#### WHAT THE TASK ASKS:
For the data below, restate word for word only the lines from the line containing "## 2/6/2017" through the line containing "Flocking is a", both ends included.

#### Source records:
+ + + + + + +

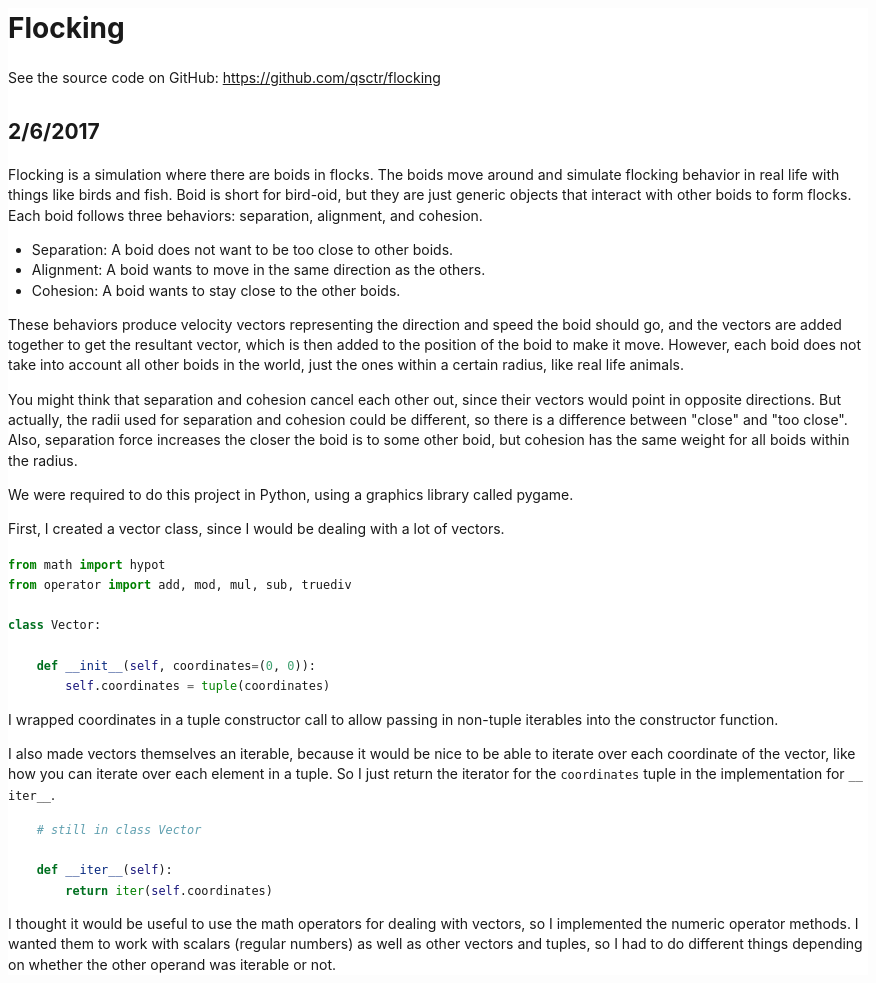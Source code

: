 # Flocking

See the source code on GitHub: https://github.com/qsctr/flocking

## 2/6/2017

Flocking is a simulation where there are boids in flocks. The boids move around and simulate flocking behavior in real life with things like birds and fish. Boid is short for bird-oid, but they are just generic objects that interact with other boids to form flocks. Each boid follows three behaviors: separation, alignment, and cohesion.

- Separation: A boid does not want to be too close to other boids.
- Alignment: A boid wants to move in the same direction as the others.
- Cohesion: A boid wants to stay close to the other boids.

These behaviors produce velocity vectors representing the direction and speed the boid should go, and the vectors are added together to get the resultant vector, which is then added to the position of the boid to make it move. However, each boid does not take into account all other boids in the world, just the ones within a certain radius, like real life animals.

You might think that separation and cohesion cancel each other out, since their vectors would point in opposite directions. But actually, the radii used for separation and cohesion could be different, so there is a difference between "close" and "too close". Also, separation force increases the closer the boid is to some other boid, but cohesion has the same weight for all boids within the radius.

We were required to do this project in Python, using a graphics library called pygame.

First, I created a vector class, since I would be dealing with a lot of vectors.

```python
from math import hypot
from operator import add, mod, mul, sub, truediv

class Vector:

    def __init__(self, coordinates=(0, 0)):
        self.coordinates = tuple(coordinates)
```

I wrapped coordinates in a tuple constructor call to allow passing in non-tuple iterables into the constructor function.

I also made vectors themselves an iterable, because it would be nice to be able to iterate over each coordinate of the vector, like how you can iterate over each element in a tuple. So I just return the iterator for the `coordinates` tuple in the implementation for `__iter__`.

```python
    # still in class Vector

    def __iter__(self):
        return iter(self.coordinates)
```

I thought it would be useful to use the math operators for dealing with vectors, so I implemented the numeric operator methods. I wanted them to work with scalars (regular numbers) as well as other vectors and tuples, so I had to do different things depending on whether the other operand was iterable or not.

+ + + + + + +

#### SOLUTION TO THIS TASK:
## 2/6/2017

Flocking is a simulation where there are boids in flocks. The boids move around and simulate flocking behavior in real life with things like birds and fish. Boid is short for bird-oid, but they are just generic objects that interact with other boids to form flocks. Each boid follows three behaviors: separation, alignment, and cohesion.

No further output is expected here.